Maybe Obama the person does care, but as a “leader” he lacks the strength to lead the people out of their misery. Maybe, just maybe, he is a guy who is not fit to lead.
Whatever the case, for me the most interesting discovery at this conference is the treatment of the reporters. What’s the story here? An older military man in attendance, who says he has worked with more than one president, tells me that the Obama administration is very much about “control.” This administration, he says, wants to control the media and keep it tight.
Wasn’t President George W. Bush the same? “No way!”
President Bill Clinton? “You must be kidding! Not including President Obama, presidents are very lax with the media. You would never be escorted to the toilet! This administration is different. This administration wants to control everything, and it does.” And it succeeds.
As the conference ends for the day and we all leave the building, a group of Christian singers awaits us on the other side of the street, urging us to believe in Jesus. But I have had enough preaching for one day, and I head to a local bar.
Believe it or not, instead of ordering a shot of Christian Brothers, I order coffee.
Next to me sit a number of people who have come from Washington, DC, as part of the president’s visit to Alaska. All are government employees, some of higher rank than the others, and all are into beer or wine. It’s good to talk with government officials while they drink.
The highest of ranks in this cadre of drinkers is a lovely lady who speaks her mind, and I will not name her. This is what she has to say:
“The Obama administration, from the perspective of people like me, a government employee, is one of the worst. The people of this administration came in without any background or experience in governing and they didn’t know what they were doing. They had ideas, big ideas, but they lacked the knowledge to execute them. We, government employees, know how government operates. Policies need to be managed, executed, and the money must be there to have it done.

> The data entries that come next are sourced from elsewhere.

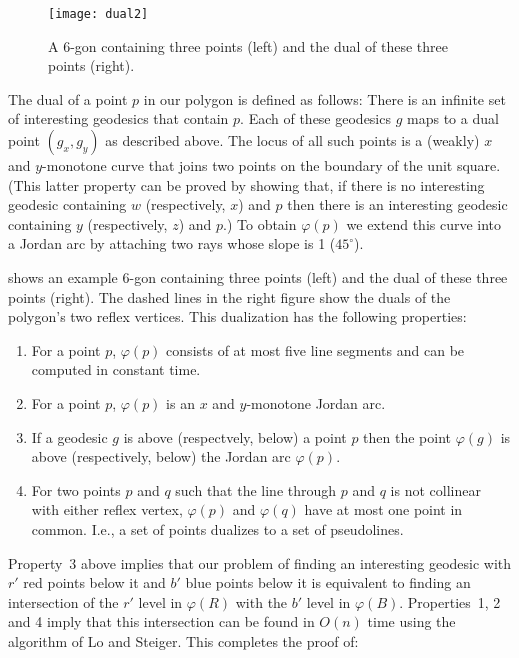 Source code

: \documentclass[charterfonts,lotsofwhite]{patmorin}
\newcommand{\dual}[1]{\varphi(#1)}
\begin{document}
\begin{figure*}[htbp]
\begin{center}\texttt{[image: dual2]}\end{center}
\caption{A 6-gon containing three points (left) and the dual of these
three points (right).}
\end{figure*}

The dual of a point $p$ in our polygon is defined as follows:  There
is an infinite set of interesting geodesics that contain $p$.  Each of
these geodesics $g$ maps to a dual point $(g_x,g_y)$ as described
above.  The locus of all such points is a (weakly) $x$ and
$y$-monotone curve that joins two points on the boundary of the unit
square. (This latter property can be proved by showing that, if there
is no interesting geodesic containing $w$ (respectively, $x$) and $p$
then there is an interesting geodesic containing $y$ (respectively,
$z$) and $p$.) To obtain $\dual{p}$ we extend this curve into a Jordan
arc by attaching two rays whose slope is 1 ($45^\circ$).

 shows an example 6-gon containing three points
(left) and the dual of these three points (right).  The dashed lines
in the right figure show the duals of the polygon's two reflex
vertices.  This dualization has the following properties:
\begin{enumerate}
\item For a point $p$, $\dual{p}$ consists of at most five line
segments and can be computed in constant time.

\item For a point $p$, $\dual{p}$ is an $x$ and $y$-monotone Jordan
arc. 

\item If a geodesic $g$ is above (respectvely, below) a point $p$ then
the point $\dual{g}$ is above (respectively, below) the Jordan arc
$\dual{p}$.

\item For two points $p$ and $q$ such that the line through $p$ and
$q$ is not collinear with either reflex vertex, $\dual{p}$ and
$\dual{q}$ have at most one point in common.  I.e., a set of
points dualizes to a set of pseudolines.

\end{enumerate}

Property~3 above implies that our problem of finding an interesting
geodesic with $r'$ red points below it and $b'$ blue points below it
is equivalent to finding an intersection of the $r'$ level in
$\dual{R}$ with the $b'$ level in $\dual{B}$.  Properties~1, 2 and 4
imply that this intersection can be found in $O(n)$ time using the
algorithm of Lo and Steiger.  This completes the proof of:
\end{document}
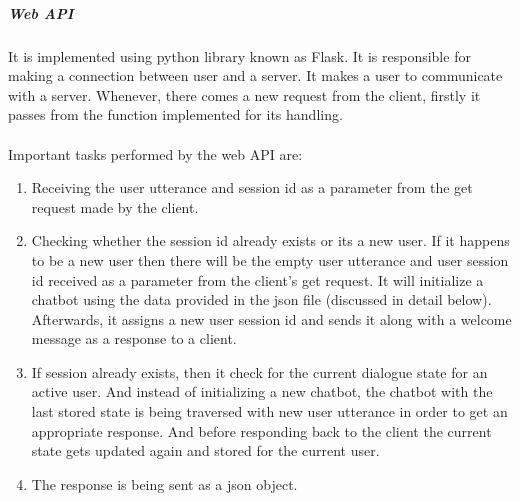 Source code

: \subparagraph*{Web API}
It is implemented using python library known as Flask. It is responsible for making a connection between user and a server. It makes a user to communicate with a server. Whenever, there comes a new request from the client, firstly it passes from the function implemented for its handling.
\\~\\
Important tasks performed by the web API are:
\begin{enumerate}
    \item Receiving the user utterance and session id as a parameter from the get request made by the client.
    \item Checking whether the session id already exists or its a new user. If it happens to be a new user then there will be the empty user utterance and user session id received as a parameter from the client's get request. It will initialize a chatbot using the data provided in the json file (discussed in detail below). Afterwards, it assigns a new user session id and sends it along with a welcome message as a response to a client.
    \item If session already exists, then it check for the current dialogue state for an active user. And instead of initializing a new chatbot, the chatbot with the last stored state is being traversed with new user utterance in order to get an appropriate response. And before responding back to the client the current state gets updated again and stored for the current user.
     \item The response is being sent as a json object.
\end{enumerate} 

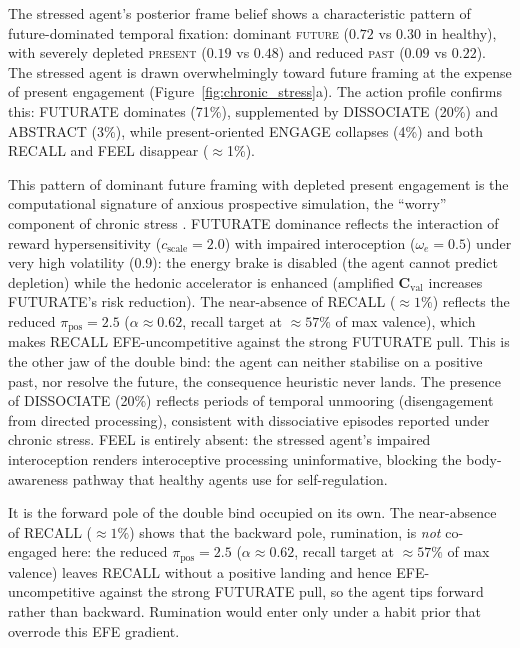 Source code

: \documentclass[11pt,a4paper]{article}
\newcommand{\rr}{\color{red!70!black}}
\begin{document}
The stressed agent's posterior frame belief shows a characteristic pattern of future-dominated temporal fixation: dominant \textsc{future} ($0.72$ vs $0.30$ in healthy), with severely depleted \textsc{present} ($0.19$ vs $0.48$) and reduced \textsc{past} ($0.09$ vs $0.22$). The stressed agent is drawn overwhelmingly toward future framing at the expense of present engagement (Figure~\ref{fig:chronic_stress}a). The action profile confirms this: FUTURATE dominates (71\%), supplemented by DISSOCIATE (20\%) and ABSTRACT (3\%), while present-oriented ENGAGE collapses (4\%) and both RECALL and FEEL disappear ($\approx$1\%).

This pattern of dominant future framing with depleted present engagement is the computational signature of anxious prospective simulation, the ``worry'' component of chronic stress \citep{berg2022rumination, fresco2002}. 
FUTURATE dominance reflects the interaction of reward hypersensitivity ($c_{\text{scale}} = 2.0$) with impaired interoception ($\omega_e = 0.5$) under very high volatility (0.9): the energy brake is disabled (the agent cannot predict depletion) while the hedonic accelerator is enhanced (amplified $\mathbf{C}_{\text{val}}$ increases FUTURATE's risk reduction). The near-absence of RECALL ($\approx 1\%$) reflects the reduced $\pi_{\text{pos}} = 2.5$ ($\alpha \approx 0.62$, recall target at $\approx 57\%$ of max valence), which makes RECALL EFE-uncompetitive against the strong FUTURATE pull. {\rr This is the other jaw of the double bind: the agent can neither stabilise on a positive past, nor resolve the future, the consequence heuristic never lands.} The presence of DISSOCIATE (20\%) reflects periods of temporal unmooring (disengagement from directed processing), consistent with dissociative episodes reported under chronic stress. FEEL is entirely absent: the stressed agent's impaired interoception renders interoceptive processing uninformative, blocking the body-awareness pathway that healthy agents use for self-regulation.

It is the forward pole of the double bind occupied on its own. The near-absence of RECALL ($\approx 1\%$) shows that the backward pole, rumination, is \emph{not} co-engaged here: the reduced $\pi_{\text{pos}} = 2.5$ ($\alpha \approx 0.62$, recall target at $\approx 57\%$ of max valence) leaves RECALL without a positive landing and hence EFE-uncompetitive against the strong FUTURATE pull, so the agent tips forward rather than backward. Rumination would enter only under a habit prior that overrode this EFE gradient.
\end{document}

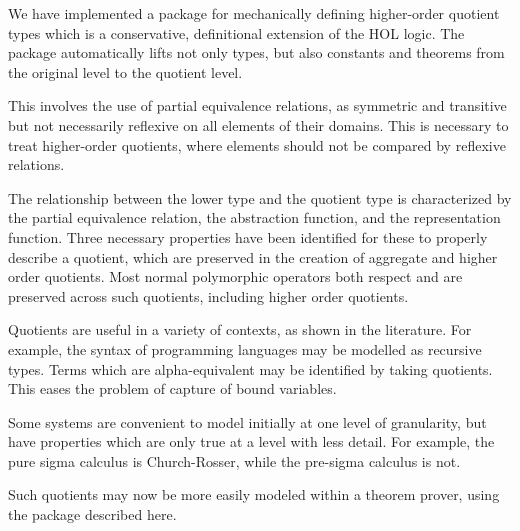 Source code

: \documentclass[envcountsame,runningheads]{llncs}
\newcommand{\quotient}{partial equivalence}
\begin{document}
We have implemented a package for mechanically defining higher-order
quotient types
which is a conservative, definitional extension of the HOL logic.
The package automatically lifts not only types,
but also constants and theorems from
the original level to the quotient level.

This involves the use of \quotient{} relations,
as symmetric and transitive but not necessarily reflexive
on all elements of their domains.  This is necessary to treat
higher-order quotients, where elements
should not be compared by reflexive relations.

The relationship between the lower type and the
quotient type
is characterized by the \quotient{} relation, the abstraction function,
and the representation function. 
Three necessary properties have been identified
for these to properly describe a quotient,
which are preserved in the creation of aggregate and higher order quotients.
Most normal polymorphic operators both respect and are preserved
across such quotients, including higher order quotients.

Quotients are useful in a variety of contexts, as shown in the literature.
%
%
For example, the syntax of programming languages may be modelled
as recursive types.
Terms which are alpha-equivalent 
may be identified by taking quotients.
This eases the problem of capture of bound variables.

Some systems
are convenient to model initially at one level of granularity, but
have properties which are only true at a
level with less detail.
For example, the pure sigma calculus is Church-Rosser,
while
the pre-sigma calculus
is not.

Such quotients may now be more easily modeled within a theorem prover,
using the package described here.

%
\end{document}
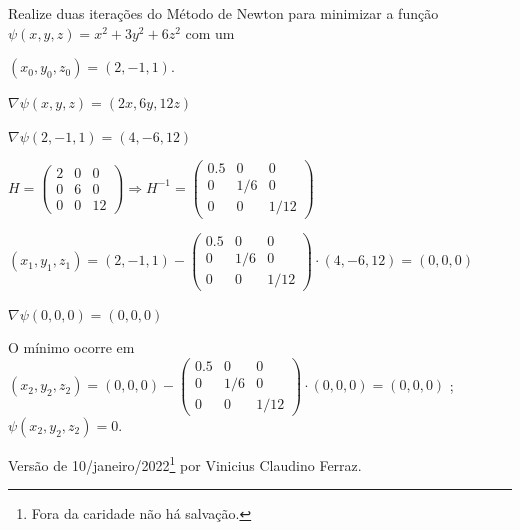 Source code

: \documentclass{rbfin}
\begin{document}
\vspace{6mm}

\doublespacing

Realize duas iterações do Método de Newton para minimizar a função $\psi(x, y, z) = x^2 + 3 y^2 + 6 z^2$ com um 

$(x_0, y_0, z_0) = (2, -1, 1)$.

$\nabla \psi(x,y,z) = (2x, 6y, 12z)$

$\nabla \psi(2, -1, 1) = (4, -6, 12)$

$H = \begin{pmatrix} 2 & 0 & 0 \\ 0 & 6 & 0 \\ 0 & 0 & 12 \end{pmatrix} \Rightarrow H^{-1} = \begin{pmatrix} 0.5 & 0 & 0 \\ 0 & 1/6 & 0 \\ 0 & 0 & 1/12 \end{pmatrix}$

$(x_1, y_1, z_1) = (2, -1, 1) - \begin{pmatrix} 0.5 & 0 & 0 \\ 0 & 1/6 & 0 \\ 0 & 0 & 1/12 \end{pmatrix} \cdot (4, -6, 12) = (0 , 0, 0)$

$\nabla \psi(0, 0, 0) = (0, 0, 0)$

O mínimo ocorre em $(x_2, y_2, z_2) = (0, 0, 0) - \begin{pmatrix} 0.5 & 0 & 0 \\ 0 & 1/6 & 0 \\ 0 & 0 & 1/12 \end{pmatrix} \cdot (0, 0, 0) = (0, 0, 0)$ ; $\psi(x_2, y_2, z_2) = 0$.

\singlespacing

\vspace{6mm}

Versão de 10/janeiro/2022\footnote{Fora da caridade não há salvação.} por Vinicius Claudino Ferraz.
\end{document}
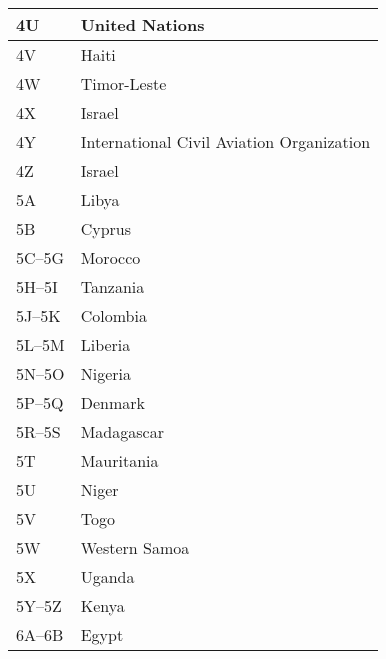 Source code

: \begin{longtable}{|l|l|}
  \hline
  4U                  & United Nations                            \\
  \hline
  4V                  & Haiti                                     \\
  \hline
  4W                  & Timor-Leste                               \\
  \hline
  4X                  & Israel                                    \\
  \hline
  4Y                  & International Civil Aviation Organization \\
  \hline
  4Z                  & Israel                                    \\
  \hline
  5A                  & Libya                                     \\
  \hline
  5B                  & Cyprus                                    \\
  \hline
  5C--5G              & Morocco                                   \\
  \hline
  5H--5I              & Tanzania                                  \\
  \hline
  5J--5K              & Colombia                                  \\
  \hline
  5L--5M              & Liberia                                   \\
  \hline
  5N--5O              & Nigeria                                   \\
  \hline
  5P--5Q              & Denmark                                   \\
  \hline
  5R--5S              & Madagascar                                \\
  \hline
  5T                  & Mauritania                                \\
  \hline
  5U                  & Niger                                     \\
  \hline
  5V                  & Togo                                      \\
  \hline
  5W                  & Western Samoa                             \\
  \hline
  5X                  & Uganda                                    \\
  \hline
  5Y--5Z              & Kenya                                     \\
  \hline
  6A--6B              & Egypt                                     \\
  \hline

\end{longtable}
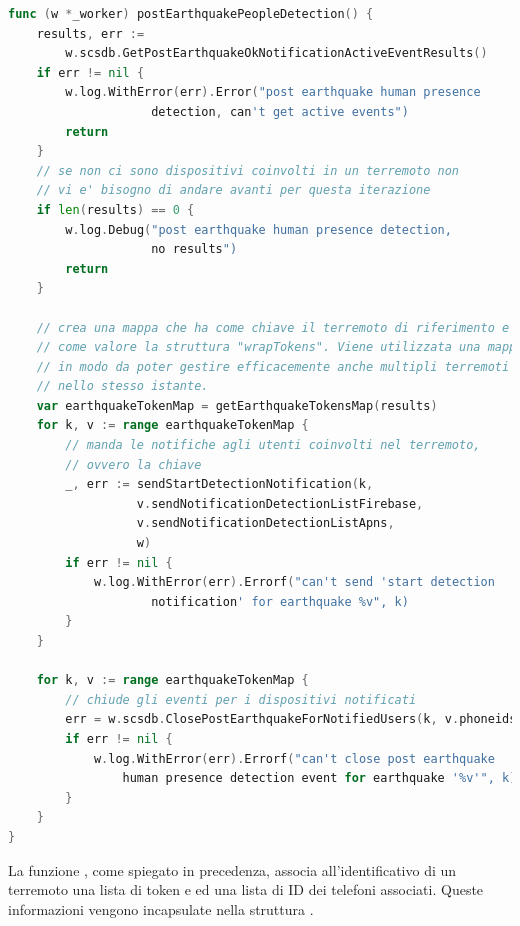 \documentclass[main.tex]{subfiles}
\begin{document}
\begin{lstlisting}[language=go]
func (w *_worker) postEarthquakePeopleDetection() {
    results, err :=      
        w.scsdb.GetPostEarthquakeOkNotificationActiveEventResults()
    if err != nil {
        w.log.WithError(err).Error("post earthquake human presence 
                    detection, can't get active events")
        return
    }
    // se non ci sono dispositivi coinvolti in un terremoto non 
    // vi e' bisogno di andare avanti per questa iterazione
    if len(results) == 0 {
        w.log.Debug("post earthquake human presence detection, 
                    no results")
        return
    }

    // crea una mappa che ha come chiave il terremoto di riferimento e
    // come valore la struttura "wrapTokens". Viene utilizzata una mappa 
    // in modo da poter gestire efficacemente anche multipli terremoti 
    // nello stesso istante.
    var earthquakeTokenMap = getEarthquakeTokensMap(results)
    for k, v := range earthquakeTokenMap {
        // manda le notifiche agli utenti coinvolti nel terremoto,
        // ovvero la chiave
        _, err := sendStartDetectionNotification(k, 
                  v.sendNotificationDetectionListFirebase, 
                  v.sendNotificationDetectionListApns, 
                  w)
        if err != nil {
            w.log.WithError(err).Errorf("can't send 'start detection 
                    notification' for earthquake %v", k)
        }
    }
    
    for k, v := range earthquakeTokenMap {
        // chiude gli eventi per i dispositivi notificati
        err = w.scsdb.ClosePostEarthquakeForNotifiedUsers(k, v.phoneids)
        if err != nil {
            w.log.WithError(err).Errorf("can't close post earthquake 
                human presence detection event for earthquake '%v'", k)
        }
    }
}
\end{lstlisting}
La funzione , come spiegato in precedenza, associa all'identificativo di un terremoto una lista di token  e  ed una lista di ID dei telefoni associati. Queste informazioni vengono incapsulate nella struttura .
\end{document}
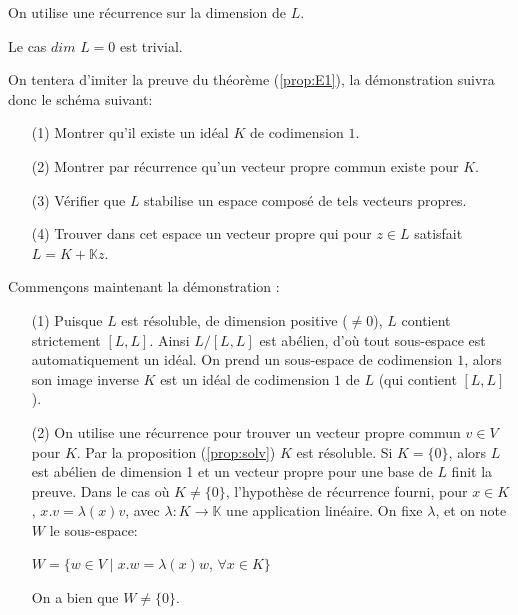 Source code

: \documentclass[a4paper,openany,12pt]{report}
\newcommand{\KK}{\mathbb{K}}
\theoremstyle{break}
{\theorembodyfont{\upshape}
\newtheorem*{rmq}{Remarque :}
\newtheorem*{prv}{Preuve :}
\newtheorem*{ex}{Exemples :}
\newtheorem*{exe}{Exemple : }
\newtheorem*{nota}{Notation :}
\newtheorem*{dem}{D\'emonstration :}}
\begin{document}
\begin{dem}
\quad On utilise une récurrence sur la dimension de $L$.

Le cas $dim$ $L=0$ est trivial.

On tentera d'imiter la preuve du théorème (\ref{prop:E1}), la démonstration suivra donc le schéma suivant:
\begin{itemize}
\item[(1)] Montrer qu'il existe un idéal $K$ de codimension $1$.
\item[(2)] Montrer par récurrence qu'un vecteur propre commun existe pour $K$.
\item[(3)] Vérifier que $L$ stabilise un espace composé de tels vecteurs propres.
\item[(4)] Trouver dans cet espace un vecteur propre qui pour $z \in L$ satisfait $L=K+\KK z$.
\end{itemize}
Commençons maintenant la démonstration :
\begin{itemize}
\item[(1)] Puisque $L$ est résoluble, de dimension positive ($\neq  0$), $L$ contient strictement $[L,L]$. Ainsi $L/[L,L]$ est abélien, d'où tout sous-espace est automatiquement un idéal. On prend un sous-espace de codimension $1$, alors son image inverse $K$ est un idéal de codimension $1$ de $L$ (qui contient $[L,L]$).

\item[(2)] On utilise une récurrence pour trouver un vecteur propre commun $v \in V$ pour $K$. Par la proposition (\ref{prop:solv}) $K$ est résoluble. Si $K = \{ 0 \}$, alors $L$ est abélien de dimension 1 et un vecteur propre pour une base de $L$ finit la preuve. Dans le cas où $K \neq \{ 0 \}$, l'hypothèse de récurrence fourni, pour $x \in K$, $x.v= \lambda(x)v$, avec $\lambda : K \to \KK$ une application linéaire. On fixe $\lambda$, et on note $W$ le sous-espace:
\begin{center}
$W=\{ w \in V \mid x.w= \lambda(x)w$, $\forall x \in K \} $
\end{center}
On a bien que $W \neq \{0\}$.


\end{itemize}
\end{dem}
\end{document}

“Why do we support Israel? We support Israel because of the Jews in this country. The Jews in this country give money to politicians, and the politicians have to do what the Jews want them to do. Everybody in Hollywood is Jewish, and they gave Obama the money to run. He won, he became president, and he brought in the people he knew: smart young people, but with no experience in governing. New politicians don’t understand that they can’t do anything if they don’t have the people around them who are capable of executing their policies. I remember how they came in and all they wanted to do was to ‘discuss’ what should be done; they thought they were in a university.”
Why does the “Jew” thing keep popping up? I order a Belgian beer. I drink and drink. Glass emptied, I leave.
Where should I go from here? Perhaps California. California has many liberals, the kind of people who believe in climate change. Maybe I’ll get smarter there and will understand these people better.
Gate Fourteen
Sexy whites like black whores
WHERE SHOULD I STOP FIRST IN CALIFORNIA? LET’S SEE IF ANYTHING’S cooking there that grabs my attention. Here’s what I read in the San Francisco Business Times: “UC Berkeley launches Saudi-funded Philanthropy University.”
Say what?
A little explanation follows: “University of California, Berkeley, and its Haas School of Business are launching an online ‘Philanthropy University’ to help folks in the nonprofit realm with finance, fundraising, strategy, leadership and other challenges.”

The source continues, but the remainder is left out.